The most typical plasma configurations are fibers through which an electric current circulates (pinch). We find them in the channels within lightnings, in solar protuberances and in distant nebulae and in the nuclei of galaxies. As spherical structures are characteristic for gravitational interactions (stars, globules, and planets) so are cylindrical structures characteristic for plasmas. The axial current generates an azimuthal magnetic field. This field compresses the pinch due to the gradient of magnetic pressure pm = B2/2μ and against it reacts the gradient of material pressure and radiation (in the stars the pressure gradient of radiation and matter react against gravity). The presence of fibrous structures in the Universe regularly signifies the presence of ionized matter and magnetic fields.
Plasma fibers – pinch
In the plasma there can be manifestations of a great diversity of waves and oscillations. The richness of these phenomena is given by the response of plasma to electric and magnetic fields. This response is lacking in normal fluids and the waves that propagate in gases and liquids do not reach even one tenth the wave modes that propagate in the plasma. Roughly speaking the waves can be classified into two sets:
The typical motion of the charged particles is in the form of circles or helices around the magnetic field lines. This motion is called Larmor rotation (gyration, cyclotron motion). The motion frequency is called cyclotron frequency (ω = QB/m) and the radius of orbit is the Larmor radius (RL = mv/QB). If there is in the plasma present some other field (for example, electric), which slowly changes in time and space in comparison with the period and radius of the Larmor rotation, then a drift is manifested. It is about a motion of charged particles which is rolling sideward perpendicularly to both the electric field (or other field) and the magnetic field. Such curves we call trochoids (a special example is the cycloid). The velocity of the sideward motion (drift) is vD = F×B/QB2. For the electric field F = QE, the magnitude of this velocity is vD = E/B. It is a well known fact that the ratio of the electric to the magnetic field is the typical velocity within a given system. In electromagnetic waves, for example, E/B = c. In the plasma it is the typical drift velocity of the particles.

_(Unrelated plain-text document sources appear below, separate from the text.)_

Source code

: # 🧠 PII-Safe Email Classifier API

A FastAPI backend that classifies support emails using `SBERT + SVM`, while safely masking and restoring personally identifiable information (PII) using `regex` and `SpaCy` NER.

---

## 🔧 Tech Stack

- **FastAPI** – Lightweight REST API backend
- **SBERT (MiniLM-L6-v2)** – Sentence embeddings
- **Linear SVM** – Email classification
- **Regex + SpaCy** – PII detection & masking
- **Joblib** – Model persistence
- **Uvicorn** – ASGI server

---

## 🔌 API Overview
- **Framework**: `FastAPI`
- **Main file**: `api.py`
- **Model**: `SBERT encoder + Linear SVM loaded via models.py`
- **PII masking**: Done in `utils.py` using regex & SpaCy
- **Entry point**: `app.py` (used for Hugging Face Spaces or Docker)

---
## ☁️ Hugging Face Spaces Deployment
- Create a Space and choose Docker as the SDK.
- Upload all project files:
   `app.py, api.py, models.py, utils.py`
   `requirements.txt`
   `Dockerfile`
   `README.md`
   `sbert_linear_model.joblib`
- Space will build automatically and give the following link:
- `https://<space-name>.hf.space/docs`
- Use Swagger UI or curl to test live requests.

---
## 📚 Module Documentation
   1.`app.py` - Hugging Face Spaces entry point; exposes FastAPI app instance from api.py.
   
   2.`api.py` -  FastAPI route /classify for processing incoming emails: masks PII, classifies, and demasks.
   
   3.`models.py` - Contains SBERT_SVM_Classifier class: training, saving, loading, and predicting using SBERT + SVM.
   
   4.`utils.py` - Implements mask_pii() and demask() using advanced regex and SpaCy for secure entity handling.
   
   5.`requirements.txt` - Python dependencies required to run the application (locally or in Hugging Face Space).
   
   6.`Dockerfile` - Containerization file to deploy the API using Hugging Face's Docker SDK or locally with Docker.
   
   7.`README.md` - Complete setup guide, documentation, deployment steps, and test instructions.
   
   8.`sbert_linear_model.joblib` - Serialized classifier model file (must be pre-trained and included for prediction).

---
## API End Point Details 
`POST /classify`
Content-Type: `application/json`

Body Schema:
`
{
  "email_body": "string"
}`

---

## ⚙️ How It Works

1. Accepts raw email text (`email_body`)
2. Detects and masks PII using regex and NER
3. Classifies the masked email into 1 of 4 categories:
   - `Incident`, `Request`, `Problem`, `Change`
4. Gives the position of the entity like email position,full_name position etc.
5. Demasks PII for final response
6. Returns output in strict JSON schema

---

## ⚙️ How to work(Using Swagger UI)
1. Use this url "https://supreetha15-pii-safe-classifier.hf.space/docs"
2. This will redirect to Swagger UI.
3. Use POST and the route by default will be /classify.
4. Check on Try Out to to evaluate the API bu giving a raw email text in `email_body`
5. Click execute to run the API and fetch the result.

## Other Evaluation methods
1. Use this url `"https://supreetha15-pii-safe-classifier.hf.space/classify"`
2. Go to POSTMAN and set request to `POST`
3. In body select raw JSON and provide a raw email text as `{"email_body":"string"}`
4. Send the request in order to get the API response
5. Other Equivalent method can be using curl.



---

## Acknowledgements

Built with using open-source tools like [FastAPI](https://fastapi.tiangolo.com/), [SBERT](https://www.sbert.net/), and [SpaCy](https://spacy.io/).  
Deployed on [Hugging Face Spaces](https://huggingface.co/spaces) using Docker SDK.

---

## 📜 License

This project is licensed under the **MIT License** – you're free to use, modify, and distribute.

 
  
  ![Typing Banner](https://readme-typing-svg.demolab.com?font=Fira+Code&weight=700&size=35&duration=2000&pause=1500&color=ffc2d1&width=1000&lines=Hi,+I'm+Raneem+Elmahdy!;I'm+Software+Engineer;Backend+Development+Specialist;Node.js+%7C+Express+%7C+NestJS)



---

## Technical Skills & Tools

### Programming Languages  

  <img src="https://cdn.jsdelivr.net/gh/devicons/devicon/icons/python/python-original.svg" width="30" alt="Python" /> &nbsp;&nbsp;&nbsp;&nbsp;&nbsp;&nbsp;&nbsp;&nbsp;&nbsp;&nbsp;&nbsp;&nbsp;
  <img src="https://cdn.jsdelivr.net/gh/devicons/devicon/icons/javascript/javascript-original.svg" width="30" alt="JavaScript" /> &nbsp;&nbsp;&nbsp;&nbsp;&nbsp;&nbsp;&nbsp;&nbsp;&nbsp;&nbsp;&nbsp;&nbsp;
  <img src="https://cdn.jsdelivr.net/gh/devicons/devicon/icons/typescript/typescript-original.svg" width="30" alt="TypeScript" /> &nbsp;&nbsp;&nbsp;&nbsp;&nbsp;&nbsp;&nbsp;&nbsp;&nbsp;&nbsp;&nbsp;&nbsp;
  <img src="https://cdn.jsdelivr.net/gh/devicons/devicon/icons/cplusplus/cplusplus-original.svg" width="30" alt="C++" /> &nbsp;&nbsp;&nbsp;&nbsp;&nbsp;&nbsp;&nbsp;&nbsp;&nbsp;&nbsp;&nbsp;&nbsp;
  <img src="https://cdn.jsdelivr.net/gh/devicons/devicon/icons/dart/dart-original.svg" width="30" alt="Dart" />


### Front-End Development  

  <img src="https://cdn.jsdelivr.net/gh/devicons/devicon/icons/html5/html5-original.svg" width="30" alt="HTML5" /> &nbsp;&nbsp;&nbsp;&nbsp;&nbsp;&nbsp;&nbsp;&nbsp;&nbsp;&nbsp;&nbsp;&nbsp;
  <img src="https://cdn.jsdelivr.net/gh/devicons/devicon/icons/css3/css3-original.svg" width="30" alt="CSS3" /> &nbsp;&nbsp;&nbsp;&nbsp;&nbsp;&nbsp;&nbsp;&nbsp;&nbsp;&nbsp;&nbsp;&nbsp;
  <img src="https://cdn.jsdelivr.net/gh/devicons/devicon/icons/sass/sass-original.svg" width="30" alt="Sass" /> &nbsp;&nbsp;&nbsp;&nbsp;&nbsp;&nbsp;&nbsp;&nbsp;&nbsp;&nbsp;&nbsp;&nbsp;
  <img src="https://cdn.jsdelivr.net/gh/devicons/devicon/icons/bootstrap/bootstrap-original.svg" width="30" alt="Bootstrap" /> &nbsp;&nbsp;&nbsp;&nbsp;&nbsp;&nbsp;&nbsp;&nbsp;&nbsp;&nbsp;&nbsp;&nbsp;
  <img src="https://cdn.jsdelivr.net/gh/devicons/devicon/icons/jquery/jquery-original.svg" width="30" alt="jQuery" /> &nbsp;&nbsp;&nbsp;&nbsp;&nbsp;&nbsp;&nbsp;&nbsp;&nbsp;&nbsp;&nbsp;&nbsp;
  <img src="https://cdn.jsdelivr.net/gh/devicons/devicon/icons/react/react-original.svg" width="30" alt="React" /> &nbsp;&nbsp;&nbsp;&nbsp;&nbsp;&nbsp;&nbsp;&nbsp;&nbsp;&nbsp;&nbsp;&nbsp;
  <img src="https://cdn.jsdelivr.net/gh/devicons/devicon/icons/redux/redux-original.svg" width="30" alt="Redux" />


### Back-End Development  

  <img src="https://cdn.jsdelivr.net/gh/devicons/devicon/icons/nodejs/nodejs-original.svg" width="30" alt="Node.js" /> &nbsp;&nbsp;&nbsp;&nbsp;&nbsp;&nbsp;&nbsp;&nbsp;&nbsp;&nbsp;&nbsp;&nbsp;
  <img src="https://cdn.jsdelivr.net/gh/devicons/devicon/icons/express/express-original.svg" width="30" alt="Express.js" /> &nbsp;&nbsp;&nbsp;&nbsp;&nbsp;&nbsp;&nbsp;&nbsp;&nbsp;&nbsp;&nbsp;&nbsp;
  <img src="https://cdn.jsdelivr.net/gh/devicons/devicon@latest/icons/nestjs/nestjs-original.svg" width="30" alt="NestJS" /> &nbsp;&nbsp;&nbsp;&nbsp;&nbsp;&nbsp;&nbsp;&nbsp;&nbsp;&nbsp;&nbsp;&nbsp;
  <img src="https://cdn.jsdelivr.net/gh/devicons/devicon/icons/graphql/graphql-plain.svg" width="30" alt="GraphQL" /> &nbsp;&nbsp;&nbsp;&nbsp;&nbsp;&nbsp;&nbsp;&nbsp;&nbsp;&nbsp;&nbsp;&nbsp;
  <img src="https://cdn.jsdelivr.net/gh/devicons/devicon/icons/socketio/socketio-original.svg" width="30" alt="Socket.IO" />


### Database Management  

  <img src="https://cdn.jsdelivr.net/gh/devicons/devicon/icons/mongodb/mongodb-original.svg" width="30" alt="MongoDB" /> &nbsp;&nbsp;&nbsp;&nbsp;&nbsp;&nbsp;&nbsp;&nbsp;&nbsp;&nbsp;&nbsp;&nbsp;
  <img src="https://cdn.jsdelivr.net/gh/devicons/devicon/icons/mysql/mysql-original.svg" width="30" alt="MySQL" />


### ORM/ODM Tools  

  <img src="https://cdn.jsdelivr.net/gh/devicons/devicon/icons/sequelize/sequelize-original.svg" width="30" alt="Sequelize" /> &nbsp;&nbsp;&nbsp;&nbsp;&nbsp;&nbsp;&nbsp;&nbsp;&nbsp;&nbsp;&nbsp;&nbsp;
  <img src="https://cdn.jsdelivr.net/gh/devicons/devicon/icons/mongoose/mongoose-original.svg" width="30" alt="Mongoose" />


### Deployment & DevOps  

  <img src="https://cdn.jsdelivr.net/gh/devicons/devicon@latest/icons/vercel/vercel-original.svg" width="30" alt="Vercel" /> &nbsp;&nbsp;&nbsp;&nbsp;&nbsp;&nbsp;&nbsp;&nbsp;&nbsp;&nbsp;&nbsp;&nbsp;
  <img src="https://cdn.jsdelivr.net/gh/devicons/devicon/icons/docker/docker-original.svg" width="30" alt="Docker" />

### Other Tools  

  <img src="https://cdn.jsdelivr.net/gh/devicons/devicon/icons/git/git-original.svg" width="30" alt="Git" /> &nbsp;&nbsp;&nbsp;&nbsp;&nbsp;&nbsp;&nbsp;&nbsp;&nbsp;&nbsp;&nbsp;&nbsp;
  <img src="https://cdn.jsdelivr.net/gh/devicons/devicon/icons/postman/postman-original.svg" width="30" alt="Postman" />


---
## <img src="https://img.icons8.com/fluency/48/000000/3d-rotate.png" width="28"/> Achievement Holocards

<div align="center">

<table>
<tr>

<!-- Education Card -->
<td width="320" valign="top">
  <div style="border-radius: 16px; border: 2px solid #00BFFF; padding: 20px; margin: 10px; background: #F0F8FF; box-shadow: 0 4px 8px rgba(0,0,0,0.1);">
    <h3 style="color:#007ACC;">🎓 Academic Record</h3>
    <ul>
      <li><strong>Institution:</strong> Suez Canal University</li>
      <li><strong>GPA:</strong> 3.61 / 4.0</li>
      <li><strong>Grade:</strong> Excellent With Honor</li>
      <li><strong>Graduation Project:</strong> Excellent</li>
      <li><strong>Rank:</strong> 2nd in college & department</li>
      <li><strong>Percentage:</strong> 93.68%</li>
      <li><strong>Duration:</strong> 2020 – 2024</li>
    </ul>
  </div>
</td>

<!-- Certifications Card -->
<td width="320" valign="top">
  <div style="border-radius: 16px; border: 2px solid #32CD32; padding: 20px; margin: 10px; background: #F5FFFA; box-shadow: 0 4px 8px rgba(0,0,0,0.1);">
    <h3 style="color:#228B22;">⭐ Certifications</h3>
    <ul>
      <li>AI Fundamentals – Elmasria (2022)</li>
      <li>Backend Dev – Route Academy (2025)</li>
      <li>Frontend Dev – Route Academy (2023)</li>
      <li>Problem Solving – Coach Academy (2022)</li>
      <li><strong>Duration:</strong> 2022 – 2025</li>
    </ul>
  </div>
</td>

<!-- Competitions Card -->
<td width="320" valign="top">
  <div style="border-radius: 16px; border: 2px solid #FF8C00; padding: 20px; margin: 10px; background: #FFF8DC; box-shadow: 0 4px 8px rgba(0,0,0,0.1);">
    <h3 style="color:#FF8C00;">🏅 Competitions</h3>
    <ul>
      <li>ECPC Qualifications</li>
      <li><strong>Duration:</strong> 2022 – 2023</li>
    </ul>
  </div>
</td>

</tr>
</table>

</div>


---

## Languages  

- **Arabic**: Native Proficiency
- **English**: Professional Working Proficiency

The charged particles are expelled from the strongest zone of the magnetic field by force F = −μ grad B. This force produces for example the phenomenon know as magnetic mirror, where the particles are reflected in the zones with higher density of magnetic force lines to the zones of lower density of the same lines. It also acts on charged particles which rotate along the magnetic field force-lines of the Earth, which were captured from the solar wind. In the polar zones, where the field is stronger (force lines are denser) the particles are reflected and travel back along the force lines. In the places where particles are reflected appears a synchrotron or bremsstrahlung radiation.
The plasma is like a sack of fleas. In the laboratory it always escapes there where we do not want it to. The culprit of this can be different types of instabilities in the plasma, which in the Universe can develop into very interesting structures. We refer to instability, whenever small events (random fluctuations, disturbs product of external influences, etc.) lead to a complete change in the plasma configuration. Let us show just a few of them:
Instability “neck lace beads” [also known as ‘sausage’ or m = 0 (N. of T.)]: If a plasma fiber with axial current, strangles itself, then the induced magnetic field will deepen that strangling until the fiber disintegrates into smaller zones or “neck lace beads”. This instability is strongly supressed in helical pinches, where the current and the magnetic field have both axial components and azimuthal (around a circumference) components creating a spiral of fibers.
Kink instability: In the case that the plasma fiber has axial current and randomly bends, then the induced magnetic field will deepen that bending. Even this instability is partially supressed in helical pinches.
Diocotron instability: If for some reason a separation of electric charg in the radial direction of the pinch occures, there appears a non-zero electric field which, together with the axial magnetic field Bz produces a drift of the azimuthal velocity vφ. The entire pinch then begins to rotate with differential rotation (the zones at different distances from the axis rotate with different velocity). In the surface of the pinch two zones, with different velocity, become neighbors (the pinch which rotates and its surrounding media) and can lead into an instability known from observations in fluids. We call this diocotron instability. The typical consequence is a modification of the pinch surface into a vortex structure.